Ximeng Guan
2018-09-05 21:50:03 UTC
Hello,
We have a heavily-used OpenAFS client (a design server) that has repeatedly shown a message of "Connection timed out" during peak hours in the past week.
When probed with rxdebug at port 7001, we find a high number of calls that had waited for a thread. (90 calls have waited for a thread, noBuffers 11, 2892 client connections)
According to the users, the loss of connection happens randomly and can last up to 10min. When the loss of connection happens, the server seems to be unreachable from outside (ping or ssh). But existing sessions still seem to respond to keyboard strokes from remote users.
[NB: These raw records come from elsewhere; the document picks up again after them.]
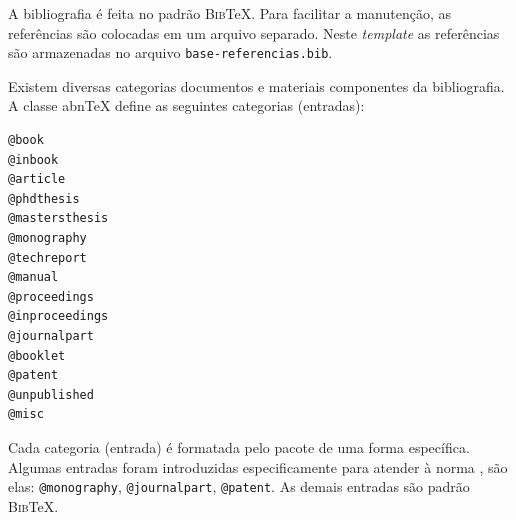 A bibliografia é feita no padrão \textsc{Bib}\TeX{}. Para facilitar a manutenção, as referências são colocadas em um arquivo separado. Neste \textit{template} as referências são armazenadas no arquivo \verb|base-referencias.bib|.

Existem diversas categorias documentos e materiais componentes da bibliografia. A classe abn\TeX{} define as seguintes categorias (entradas):

\begin{verbatim}
@book
@inbook
@article
@phdthesis
@mastersthesis
@monography
@techreport
@manual
@proceedings
@inproceedings
@journalpart
@booklet
@patent
@unpublished
@misc
\end{verbatim}

Cada categoria (entrada) é formatada pelo pacote  de uma forma específica. Algumas entradas foram introduzidas especificamente para atender à norma , são elas: \verb|@monography|, \verb|@journalpart|, \verb|@patent|. As demais entradas são padrão \textsc{Bib}\TeX{}.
The client is running CentOS 6.6, kernel 2.6.32-696.3.2.el6.x86_64 and OpenAFS 1.6.20.
I am suspecting that the problem may not be related to the client, but to the network service in general. But the returned message by rxdebug seems odd too.
Can someone help interpret this message for us?
Trying 172.16.101.82 (port 7001):
Free packets: 424/531, packet reclaims: 0, calls: 184990, used FDs: 64
not waiting for packets.
0 calls waiting for a thread
1 threads are idle
90 calls have waited for a thread
rx stats: free packets 424, allocs 2067108999, alloc-failures(rcv 0/0,send 0/0,ack 0)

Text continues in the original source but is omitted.